Warthen hopes to organize an exploration program that would explore Smith Bay, the onshore former FEX leases and the newly-acquired inland leases in an organized fashion. Although the FEX leases are in a part of the northern NPR-A where new leasing is now excluded, Warthen said that BLM officials have assured him that NordAq will be able to develop the FEX leases if commercial production can be established.

A pending NPR-A land management plan would also allow a pipeline from the offshore Smith Bay state leases to come ashore and possibly connect with the other NordAq leases and with a large west-east pipeline being considered by Shell, if that company’s exploration in the Chukchi Sea is successful.

Bidders in the state lease sale included North Slope major producers BP, Chevron, ConocoPhillips and ExxonMobil bidding together for two tracts west of the Kuparuk River field. There were also smaller companies and at least two new players.

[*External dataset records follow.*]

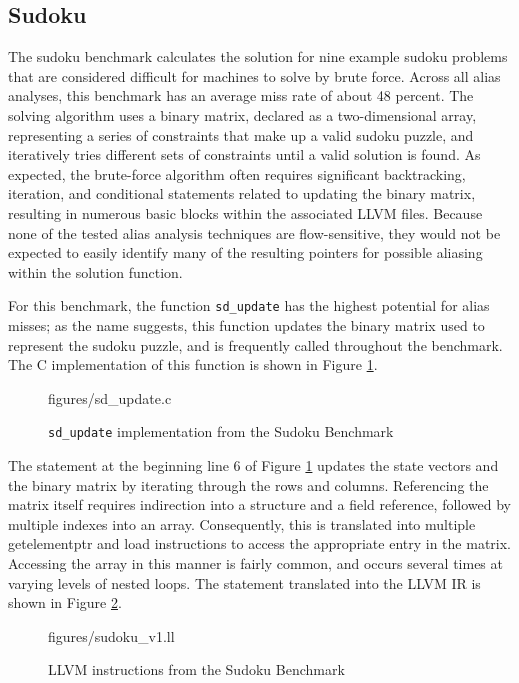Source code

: \subsection{Sudoku}
The sudoku benchmark calculates the solution for nine example sudoku problems that are considered difficult for machines to solve by brute force. Across all alias analyses, this benchmark has an average miss rate of about 48 percent. The solving algorithm uses a binary matrix, declared as a two-dimensional array, representing a series of constraints that make up a valid sudoku puzzle, and iteratively tries different sets of constraints until a valid solution is found. As expected, the brute-force algorithm often requires significant backtracking, iteration, and conditional statements related to updating the binary matrix, resulting in numerous basic blocks within the associated LLVM files. Because none of the tested alias analysis techniques are flow-sensitive, they would not be expected to easily identify many of the resulting pointers for possible aliasing within the solution function.

For this benchmark, the function \texttt{sd\_update} has the highest potential for alias misses; as the name suggests, this function updates the binary matrix used to represent the sudoku puzzle, and is frequently called throughout the benchmark. The C implementation of this function is shown in Figure \ref{fig:sdc}.

\begin{figure} [h!]
   {figures/sd_update.c}
  \caption{\texttt{sd\_update} implementation from the Sudoku Benchmark}
  \label{fig:sdc}
\end{figure}

The statement at the beginning line 6 of Figure \ref{fig:sdc} updates the state vectors and the binary matrix by iterating through the rows and columns. Referencing the matrix itself requires indirection into a structure and a field reference, followed by multiple indexes into an array. Consequently, this is translated into multiple getelementptr and load instructions to access the appropriate entry in the matrix. Accessing the array in this manner is fairly common, and occurs several times at varying levels of nested loops. The statement translated into the LLVM IR is shown in Figure \ref{fig:sdll}.

\begin{figure} [h!]
   {figures/sudoku_v1.ll}
  \caption{LLVM instructions from the Sudoku Benchmark}
  \label{fig:sdll}
\end{figure}

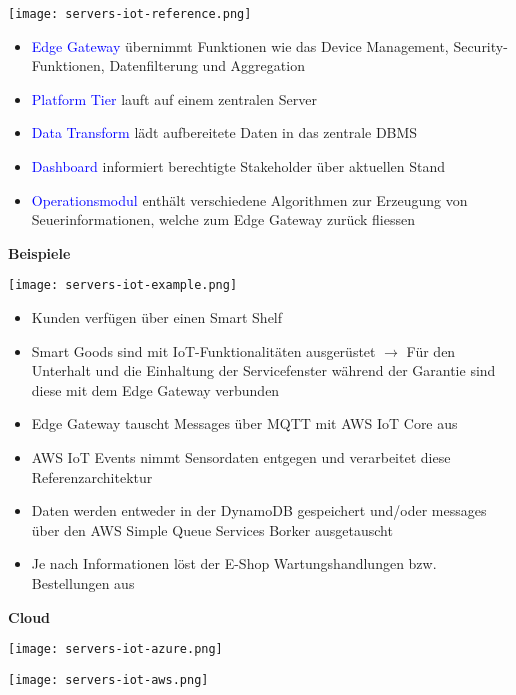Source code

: \texttt{[image: servers-iot-reference.png]}

\begin{itemize}
    \item \textcolor{blue}{Edge Gateway} übernimmt Funktionen wie das Device Management, Security-Funktionen, Datenfilterung und Aggregation
    \item \textcolor{blue}{Platform Tier} lauft auf einem zentralen Server
    \item \textcolor{blue}{Data Transform} lädt aufbereitete Daten in das zentrale DBMS
    \item \textcolor{blue}{Dashboard} informiert berechtigte Stakeholder über aktuellen Stand
    \item \textcolor{blue}{Operationsmodul} enthält verschiedene Algorithmen zur Erzeugung von Seuerinformationen, welche zum Edge Gateway zurück fliessen
\end{itemize}
\vspace{10pt}
\textbf{Beispiele}

\texttt{[image: servers-iot-example.png]}

\begin{itemize}
    \item Kunden verfügen über einen Smart Shelf
    \item Smart Goods sind mit IoT-Funktionalitäten ausgerüstet $\rightarrow$ Für den Unterhalt und die Einhaltung der Servicefenster während der Garantie sind diese mit dem Edge Gateway verbunden
    \item Edge Gateway tauscht Messages über MQTT mit AWS IoT Core aus
    \item AWS IoT Events nimmt Sensordaten entgegen und verarbeitet diese Referenzarchitektur
    \item Daten werden entweder in der DynamoDB gespeichert und/oder messages über den AWS
    Simple Queue Services Borker ausgetauscht
    \item Je nach Informationen löst der E-Shop Wartungshandlungen bzw. Bestellungen aus
\end{itemize}
\vspace{10pt}
\columnbreak
\textbf{Cloud}

\texttt{[image: servers-iot-azure.png]}

\texttt{[image: servers-iot-aws.png]}

\vfill\null
\columnbreak

\vfill\null
\columnbreak


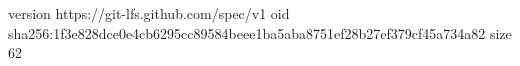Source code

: version https://git-lfs.github.com/spec/v1
oid sha256:1f3e828dce0e4cb6295cc89584beee1ba5aba8751ef28b27ef379cf45a734a82
size 62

The bids by the major companies were in an area where there could be an untapped extension of the Kuparuk field, industry sources familiar with the area said. The percentages of the companies in making the bids are roughly comparable to the percentages the companies hold in Kuparuk.

There is renewed interest in the western part of the central slope area since Brooks Range Petroleum discovered its small Mustang deposit and made plans to develop it. Repsol is also exploring in the area.

The Beaufort Sea sale netted the state close to $1.8 million, with Alaskan independent NordAq Energy being the most aggressive bidder for the Smith Bay acreage.

The North Slope Foothills area, which hasn’t seen any bidding in the past three years, received eight bids, all from Anadarko Petroleum Corp., which has explored in the area.

The Foothills region has seen sporadic exploration for oil and gas and several large gas prospects have been identified in recent decades.

“We are encouraged to see bidding in the Foothills region as well as the potentially gas-prone area in the southern part of the North Slope sale area, which may have an associated oil play,” said Bill Barron, Division of Oil and Gas director.